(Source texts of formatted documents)
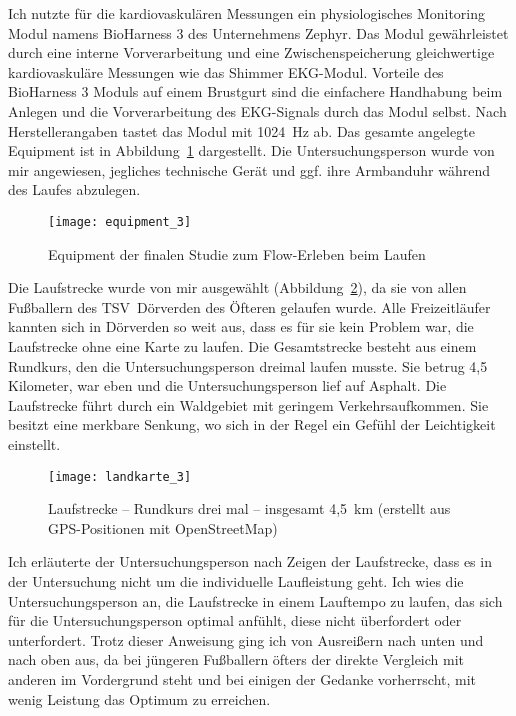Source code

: Ich nutzte für die kardiovaskulären Messungen ein physiologisches Monitoring Modul namens BioHarness 3 des Unternehmens Zephyr. Das Modul gewährleistet durch eine interne Vorverarbeitung und eine Zwischenspeicherung gleichwertige kardiovaskuläre Messungen wie das Shimmer \ac{EKG}-Modul. Vorteile des BioHarness 3 Moduls auf einem Brustgurt sind die einfachere Handhabung beim Anlegen und die Vorverarbeitung des \ac{EKG}-Signals durch das Modul selbst. Nach Herstellerangaben tastet das Modul mit 1024~Hz ab. Das gesamte angelegte Equipment ist in Abbildung~\ref{fig:equipment_3} dargestellt. Die Untersuchungsperson wurde von mir angewiesen, jegliches technische Gerät und ggf. ihre Armbanduhr während des Laufes abzulegen. 
\begin{figure}
	[!htb] \centering 
	\texttt{[image: equipment\_3]} \caption[Equipment (Finale Studie: Laufen)]{Equipment der finalen Studie zum Flow-Erleben beim Laufen} \label{fig:equipment_3} 
\end{figure}

Die Laufstrecke wurde von mir ausgewählt (Abbildung~\ref{fig:landkarte_3}), da sie von allen Fußballern des TSV~Dörverden des Öfteren gelaufen wurde. Alle Freizeitläufer kannten sich in Dörverden so weit aus, dass es für sie kein Problem war, die Laufstrecke ohne eine Karte zu laufen. Die Gesamtstrecke besteht aus einem Rundkurs, den die Untersuchungsperson dreimal laufen musste. Sie betrug 4,5 Kilometer, war eben und die Untersuchungsperson lief auf Asphalt. Die Laufstrecke führt durch ein Waldgebiet mit geringem Verkehrsaufkommen. Sie besitzt eine merkbare Senkung, wo sich in der Regel ein Gefühl der Leichtigkeit einstellt. 
\begin{figure}
	[!htb] \centering 
	\texttt{[image: landkarte\_3]} \caption[Laufstrecke -- Rundkurs]{Laufstrecke -- Rundkurs drei mal -- insgesamt 4,5~km (erstellt aus \acs{GPS}-Positionen mit OpenStreetMap)} \label{fig:landkarte_3} 
\end{figure}

Ich erläuterte der Untersuchungsperson nach Zeigen der Laufstrecke, dass es in der Untersuchung nicht um die individuelle Laufleistung geht. Ich wies die Untersuchungsperson an, die Laufstrecke in einem Lauftempo zu laufen, das sich für die Untersuchungsperson optimal anfühlt, diese nicht überfordert oder unterfordert. Trotz dieser Anweisung ging ich von Ausreißern nach unten und nach oben aus, da bei jüngeren Fußballern öfters der direkte Vergleich mit anderen im Vordergrund steht und bei einigen der Gedanke vorherrscht, mit wenig Leistung das Optimum zu erreichen.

• Your instructions: Search the entries above for the string "Abbildung". Copy each line in which it appears.

• Your response:
: Ich nutzte für die kardiovaskulären Messungen ein physiologisches Monitoring Modul namens BioHarness 3 des Unternehmens Zephyr. Das Modul gewährleistet durch eine interne Vorverarbeitung und eine Zwischenspeicherung gleichwertige kardiovaskuläre Messungen wie das Shimmer \ac{EKG}-Modul. Vorteile des BioHarness 3 Moduls auf einem Brustgurt sind die einfachere Handhabung beim Anlegen und die Vorverarbeitung des \ac{EKG}-Signals durch das Modul selbst. Nach Herstellerangaben tastet das Modul mit 1024~Hz ab. Das gesamte angelegte Equipment ist in Abbildung~\ref{fig:equipment_3} dargestellt. Die Untersuchungsperson wurde von mir angewiesen, jegliches technische Gerät und ggf. ihre Armbanduhr während des Laufes abzulegen. 
Die Laufstrecke wurde von mir ausgewählt (Abbildung~\ref{fig:landkarte_3}), da sie von allen Fußballern des TSV~Dörverden des Öfteren gelaufen wurde. Alle Freizeitläufer kannten sich in Dörverden so weit aus, dass es für sie kein Problem war, die Laufstrecke ohne eine Karte zu laufen. Die Gesamtstrecke besteht aus einem Rundkurs, den die Untersuchungsperson dreimal laufen musste. Sie betrug 4,5 Kilometer, war eben und die Untersuchungsperson lief auf Asphalt. Die Laufstrecke führt durch ein Waldgebiet mit geringem Verkehrsaufkommen. Sie besitzt eine merkbare Senkung, wo sich in der Regel ein Gefühl der Leichtigkeit einstellt. 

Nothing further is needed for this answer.